### Exercise directions
Transcribe all records, preserving every character.

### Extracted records

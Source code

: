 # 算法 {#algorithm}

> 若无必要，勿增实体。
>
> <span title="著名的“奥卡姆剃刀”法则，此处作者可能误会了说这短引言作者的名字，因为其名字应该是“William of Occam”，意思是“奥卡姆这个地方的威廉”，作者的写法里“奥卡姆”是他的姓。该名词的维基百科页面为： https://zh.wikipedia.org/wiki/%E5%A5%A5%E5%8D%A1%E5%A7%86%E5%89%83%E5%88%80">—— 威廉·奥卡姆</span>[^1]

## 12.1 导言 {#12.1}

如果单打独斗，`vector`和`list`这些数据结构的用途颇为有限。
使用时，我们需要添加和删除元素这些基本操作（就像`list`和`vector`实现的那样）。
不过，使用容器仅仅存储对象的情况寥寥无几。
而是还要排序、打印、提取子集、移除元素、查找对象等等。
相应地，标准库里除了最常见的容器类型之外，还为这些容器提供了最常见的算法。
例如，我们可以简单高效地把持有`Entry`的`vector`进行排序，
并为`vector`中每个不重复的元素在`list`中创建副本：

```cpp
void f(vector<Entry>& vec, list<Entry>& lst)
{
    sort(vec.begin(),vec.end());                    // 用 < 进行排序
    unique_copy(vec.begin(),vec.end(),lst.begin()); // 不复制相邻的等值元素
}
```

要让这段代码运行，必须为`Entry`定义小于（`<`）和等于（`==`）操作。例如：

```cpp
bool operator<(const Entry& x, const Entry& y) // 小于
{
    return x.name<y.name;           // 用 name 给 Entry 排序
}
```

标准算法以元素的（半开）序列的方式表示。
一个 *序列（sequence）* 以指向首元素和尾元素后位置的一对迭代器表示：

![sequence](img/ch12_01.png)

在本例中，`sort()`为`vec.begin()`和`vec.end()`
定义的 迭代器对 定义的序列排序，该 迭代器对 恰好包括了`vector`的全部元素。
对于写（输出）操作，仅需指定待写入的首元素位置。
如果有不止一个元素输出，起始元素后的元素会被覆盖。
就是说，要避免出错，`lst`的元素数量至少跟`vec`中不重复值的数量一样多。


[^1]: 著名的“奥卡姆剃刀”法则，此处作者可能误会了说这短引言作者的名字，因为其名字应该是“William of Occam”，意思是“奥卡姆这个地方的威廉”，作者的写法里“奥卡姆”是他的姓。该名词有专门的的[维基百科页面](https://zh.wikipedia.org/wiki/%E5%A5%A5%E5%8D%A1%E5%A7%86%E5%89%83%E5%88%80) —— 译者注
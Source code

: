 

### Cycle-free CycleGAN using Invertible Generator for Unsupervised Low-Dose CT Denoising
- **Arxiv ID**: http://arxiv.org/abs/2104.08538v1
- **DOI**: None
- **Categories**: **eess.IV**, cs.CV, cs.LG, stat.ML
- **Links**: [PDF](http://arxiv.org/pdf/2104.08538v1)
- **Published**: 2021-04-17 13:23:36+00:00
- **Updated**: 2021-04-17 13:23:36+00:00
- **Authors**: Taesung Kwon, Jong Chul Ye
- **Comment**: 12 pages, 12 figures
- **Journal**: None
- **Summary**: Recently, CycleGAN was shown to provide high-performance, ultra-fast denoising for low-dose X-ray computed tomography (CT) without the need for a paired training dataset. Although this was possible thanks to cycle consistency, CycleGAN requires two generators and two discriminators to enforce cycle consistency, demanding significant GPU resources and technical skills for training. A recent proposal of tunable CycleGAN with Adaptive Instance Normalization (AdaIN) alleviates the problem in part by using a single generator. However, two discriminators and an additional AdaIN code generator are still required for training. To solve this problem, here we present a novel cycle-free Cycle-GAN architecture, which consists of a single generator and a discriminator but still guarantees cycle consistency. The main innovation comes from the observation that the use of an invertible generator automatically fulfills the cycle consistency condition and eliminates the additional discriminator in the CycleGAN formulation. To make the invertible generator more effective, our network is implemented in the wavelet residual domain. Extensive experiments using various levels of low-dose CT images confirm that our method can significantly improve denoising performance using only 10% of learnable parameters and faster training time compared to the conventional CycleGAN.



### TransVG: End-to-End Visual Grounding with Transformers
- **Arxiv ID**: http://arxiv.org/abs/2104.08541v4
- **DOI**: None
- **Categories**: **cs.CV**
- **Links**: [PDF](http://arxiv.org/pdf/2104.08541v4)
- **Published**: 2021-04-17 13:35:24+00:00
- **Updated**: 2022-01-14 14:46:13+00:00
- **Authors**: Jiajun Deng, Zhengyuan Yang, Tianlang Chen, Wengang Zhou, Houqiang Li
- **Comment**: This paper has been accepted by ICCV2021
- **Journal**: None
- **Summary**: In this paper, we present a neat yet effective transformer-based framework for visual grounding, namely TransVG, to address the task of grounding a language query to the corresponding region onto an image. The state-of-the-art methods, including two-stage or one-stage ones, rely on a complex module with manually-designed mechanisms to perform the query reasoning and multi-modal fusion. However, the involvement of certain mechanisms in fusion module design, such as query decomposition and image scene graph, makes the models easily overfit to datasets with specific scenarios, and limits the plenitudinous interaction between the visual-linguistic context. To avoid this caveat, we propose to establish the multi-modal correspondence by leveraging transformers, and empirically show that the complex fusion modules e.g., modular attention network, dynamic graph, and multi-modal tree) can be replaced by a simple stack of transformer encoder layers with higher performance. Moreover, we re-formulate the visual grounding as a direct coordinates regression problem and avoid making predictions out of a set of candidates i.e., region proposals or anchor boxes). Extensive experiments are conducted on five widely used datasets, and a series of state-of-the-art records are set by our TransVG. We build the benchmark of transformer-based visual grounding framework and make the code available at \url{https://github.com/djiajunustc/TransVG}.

### Solution
Source code

: # 算法 {#algorithm}

> 若无必要，勿增实体。
>
> <span title="著名的“奥卡姆剃刀”法则，此处作者可能误会了说这短引言作者的名字，因为其名字应该是“William of Occam”，意思是“奥卡姆这个地方的威廉”，作者的写法里“奥卡姆”是他的姓。该名词的维基百科页面为： https://zh.wikipedia.org/wiki/%E5%A5%A5%E5%8D%A1%E5%A7%86%E5%89%83%E5%88%80">—— 威廉·奥卡姆</span>[^1]

## 12.1 导言 {#12.1}

如果单打独斗，`vector`和`list`这些数据结构的用途颇为有限。
使用时，我们需要添加和删除元素这些基本操作（就像`list`和`vector`实现的那样）。
不过，使用容器仅仅存储对象的情况寥寥无几。
而是还要排序、打印、提取子集、移除元素、查找对象等等。
相应地，标准库里除了最常见的容器类型之外，还为这些容器提供了最常见的算法。
例如，我们可以简单高效地把持有`Entry`的`vector`进行排序，
并为`vector`中每个不重复的元素在`list`中创建副本：

```cpp
void f(vector<Entry>& vec, list<Entry>& lst)
{
    sort(vec.begin(),vec.end());                    // 用 < 进行排序
    unique_copy(vec.begin(),vec.end(),lst.begin()); // 不复制相邻的等值元素
}
```

要让这段代码运行，必须为`Entry`定义小于（`<`）和等于（`==`）操作。例如：

```cpp
bool operator<(const Entry& x, const Entry& y) // 小于
{
    return x.name<y.name;           // 用 name 给 Entry 排序
}
```

标准算法以元素的（半开）序列的方式表示。
一个 *序列（sequence）* 以指向首元素和尾元素后位置的一对迭代器表示：

![sequence](img/ch12_01.png)

在本例中，`sort()`为`vec.begin()`和`vec.end()`
定义的 迭代器对 定义的序列排序，该 迭代器对 恰好包括了`vector`的全部元素。
对于写（输出）操作，仅需指定待写入的首元素位置。
如果有不止一个元素输出，起始元素后的元素会被覆盖。
就是说，要避免出错，`lst`的元素数量至少跟`vec`中不重复值的数量一样多。


[^1]: 著名的“奥卡姆剃刀”法则，此处作者可能误会了说这短引言作者的名字，因为其名字应该是“William of Occam”，意思是“奥卡姆这个地方的威廉”，作者的写法里“奥卡姆”是他的姓。该名词有专门的的[维基百科页面](https://zh.wikipedia.org/wiki/%E5%A5%A5%E5%8D%A1%E5%A7%86%E5%89%83%E5%88%80) —— 译者注
Source code

: 

### Cycle-free CycleGAN using Invertible Generator for Unsupervised Low-Dose CT Denoising
- **Arxiv ID**: http://arxiv.org/abs/2104.08538v1
- **DOI**: None
- **Categories**: **eess.IV**, cs.CV, cs.LG, stat.ML
- **Links**: [PDF](http://arxiv.org/pdf/2104.08538v1)
- **Published**: 2021-04-17 13:23:36+00:00
- **Updated**: 2021-04-17 13:23:36+00:00
- **Authors**: Taesung Kwon, Jong Chul Ye
- **Comment**: 12 pages, 12 figures
- **Journal**: None
- **Summary**: Recently, CycleGAN was shown to provide high-performance, ultra-fast denoising for low-dose X-ray computed tomography (CT) without the need for a paired training dataset. Although this was possible thanks to cycle consistency, CycleGAN requires two generators and two discriminators to enforce cycle consistency, demanding significant GPU resources and technical skills for training. A recent proposal of tunable CycleGAN with Adaptive Instance Normalization (AdaIN) alleviates the problem in part by using a single generator. However, two discriminators and an additional AdaIN code generator are still required for training. To solve this problem, here we present a novel cycle-free Cycle-GAN architecture, which consists of a single generator and a discriminator but still guarantees cycle consistency. The main innovation comes from the observation that the use of an invertible generator automatically fulfills the cycle consistency condition and eliminates the additional discriminator in the CycleGAN formulation. To make the invertible generator more effective, our network is implemented in the wavelet residual domain. Extensive experiments using various levels of low-dose CT images confirm that our method can significantly improve denoising performance using only 10% of learnable parameters and faster training time compared to the conventional CycleGAN.



### TransVG: End-to-End Visual Grounding with Transformers
- **Arxiv ID**: http://arxiv.org/abs/2104.08541v4
- **DOI**: None
- **Categories**: **cs.CV**
- **Links**: [PDF](http://arxiv.org/pdf/2104.08541v4)
- **Published**: 2021-04-17 13:35:24+00:00
- **Updated**: 2022-01-14 14:46:13+00:00
- **Authors**: Jiajun Deng, Zhengyuan Yang, Tianlang Chen, Wengang Zhou, Houqiang Li
- **Comment**: This paper has been accepted by ICCV2021
- **Journal**: None
- **Summary**: In this paper, we present a neat yet effective transformer-based framework for visual grounding, namely TransVG, to address the task of grounding a language query to the corresponding region onto an image. The state-of-the-art methods, including two-stage or one-stage ones, rely on a complex module with manually-designed mechanisms to perform the query reasoning and multi-modal fusion. However, the involvement of certain mechanisms in fusion module design, such as query decomposition and image scene graph, makes the models easily overfit to datasets with specific scenarios, and limits the plenitudinous interaction between the visual-linguistic context. To avoid this caveat, we propose to establish the multi-modal correspondence by leveraging transformers, and empirically show that the complex fusion modules e.g., modular attention network, dynamic graph, and multi-modal tree) can be replaced by a simple stack of transformer encoder layers with higher performance. Moreover, we re-formulate the visual grounding as a direct coordinates regression problem and avoid making predictions out of a set of candidates i.e., region proposals or anchor boxes). Extensive experiments are conducted on five widely used datasets, and a series of state-of-the-art records are set by our TransVG. We build the benchmark of transformer-based visual grounding framework and make the code available at \url{https://github.com/djiajunustc/TransVG}.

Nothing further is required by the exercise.